> [Work order]:
Repeat exactly the lines below that lie between the line with "packages (too vague)" and the line with "#### @h1b/test-mocks (Planned)", counting both of those lines as part of the answer.

---- Dataset records

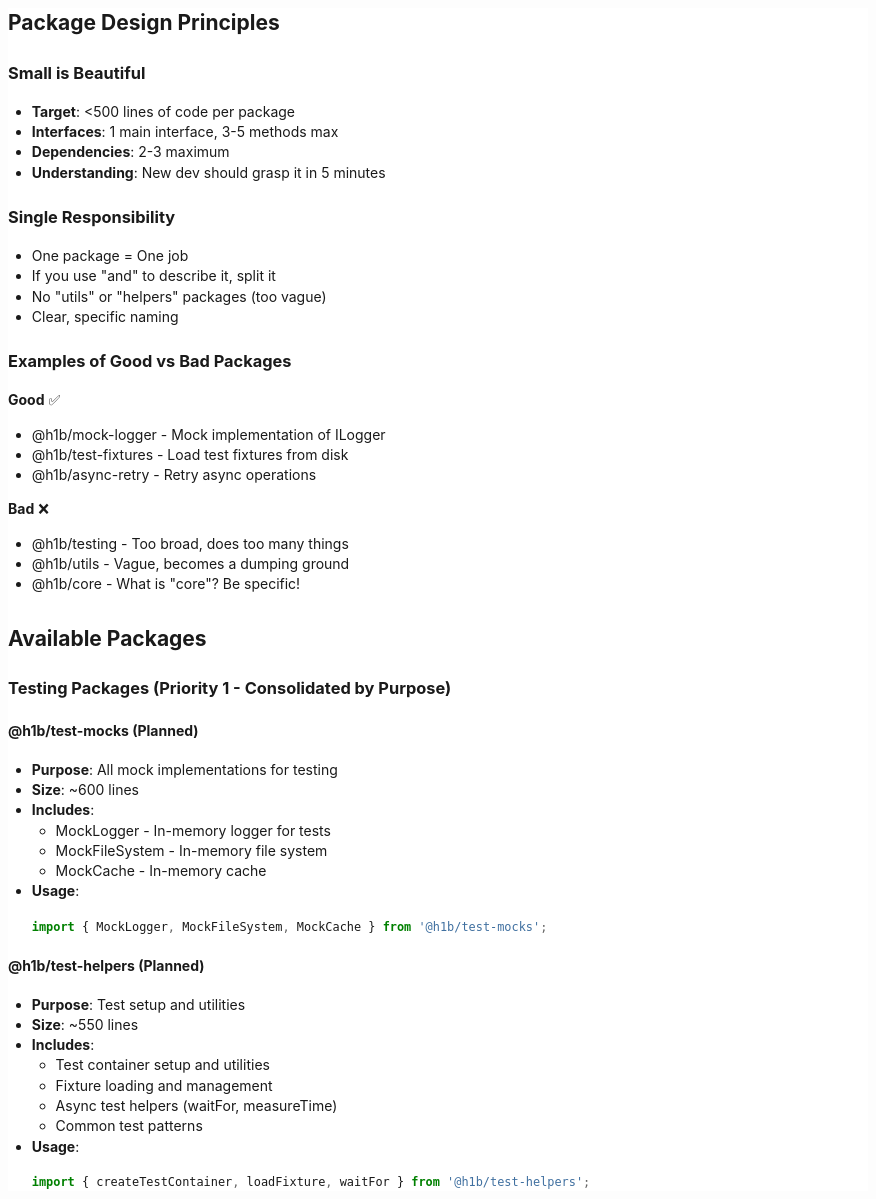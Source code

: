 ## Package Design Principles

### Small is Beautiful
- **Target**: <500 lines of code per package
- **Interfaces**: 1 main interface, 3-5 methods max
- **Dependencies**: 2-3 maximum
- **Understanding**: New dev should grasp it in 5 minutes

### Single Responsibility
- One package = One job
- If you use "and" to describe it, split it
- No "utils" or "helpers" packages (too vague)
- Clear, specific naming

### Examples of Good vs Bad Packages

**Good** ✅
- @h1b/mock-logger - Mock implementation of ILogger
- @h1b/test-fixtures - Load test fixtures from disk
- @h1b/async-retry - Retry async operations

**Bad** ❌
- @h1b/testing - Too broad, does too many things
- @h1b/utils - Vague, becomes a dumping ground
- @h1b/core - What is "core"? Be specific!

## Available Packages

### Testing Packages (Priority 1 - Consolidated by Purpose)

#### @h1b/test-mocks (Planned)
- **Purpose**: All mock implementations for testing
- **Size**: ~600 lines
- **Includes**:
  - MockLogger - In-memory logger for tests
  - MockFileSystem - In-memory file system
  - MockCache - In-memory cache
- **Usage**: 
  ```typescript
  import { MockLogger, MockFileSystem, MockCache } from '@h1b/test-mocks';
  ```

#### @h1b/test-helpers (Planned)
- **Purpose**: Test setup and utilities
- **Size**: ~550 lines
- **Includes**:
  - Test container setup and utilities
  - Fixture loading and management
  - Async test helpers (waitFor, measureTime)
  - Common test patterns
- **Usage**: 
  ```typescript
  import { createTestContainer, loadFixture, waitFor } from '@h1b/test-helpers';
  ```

--------
---- Dataset records

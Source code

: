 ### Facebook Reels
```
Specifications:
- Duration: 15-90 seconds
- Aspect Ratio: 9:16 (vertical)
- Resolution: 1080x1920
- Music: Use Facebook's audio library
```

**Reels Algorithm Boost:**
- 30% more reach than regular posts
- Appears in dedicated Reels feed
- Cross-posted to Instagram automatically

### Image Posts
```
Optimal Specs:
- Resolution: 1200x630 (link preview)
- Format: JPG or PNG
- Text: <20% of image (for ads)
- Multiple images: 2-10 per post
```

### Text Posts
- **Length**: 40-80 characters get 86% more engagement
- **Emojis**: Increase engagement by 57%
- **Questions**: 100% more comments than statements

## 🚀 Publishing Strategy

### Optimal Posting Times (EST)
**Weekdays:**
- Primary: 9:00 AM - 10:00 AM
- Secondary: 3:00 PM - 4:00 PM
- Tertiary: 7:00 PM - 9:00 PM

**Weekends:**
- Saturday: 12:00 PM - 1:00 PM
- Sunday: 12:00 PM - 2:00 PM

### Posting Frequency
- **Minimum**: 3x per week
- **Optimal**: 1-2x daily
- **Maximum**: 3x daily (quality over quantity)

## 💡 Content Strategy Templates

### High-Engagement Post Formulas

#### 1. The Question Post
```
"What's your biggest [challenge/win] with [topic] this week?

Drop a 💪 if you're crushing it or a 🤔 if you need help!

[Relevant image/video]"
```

--------

> [Answer for the task]:
- No "utils" or "helpers" packages (too vague)
- Clear, specific naming

### Examples of Good vs Bad Packages

**Good** ✅
- @h1b/mock-logger - Mock implementation of ILogger
- @h1b/test-fixtures - Load test fixtures from disk
- @h1b/async-retry - Retry async operations

**Bad** ❌
- @h1b/testing - Too broad, does too many things
- @h1b/utils - Vague, becomes a dumping ground
- @h1b/core - What is "core"? Be specific!

## Available Packages

### Testing Packages (Priority 1 - Consolidated by Purpose)

#### @h1b/test-mocks (Planned)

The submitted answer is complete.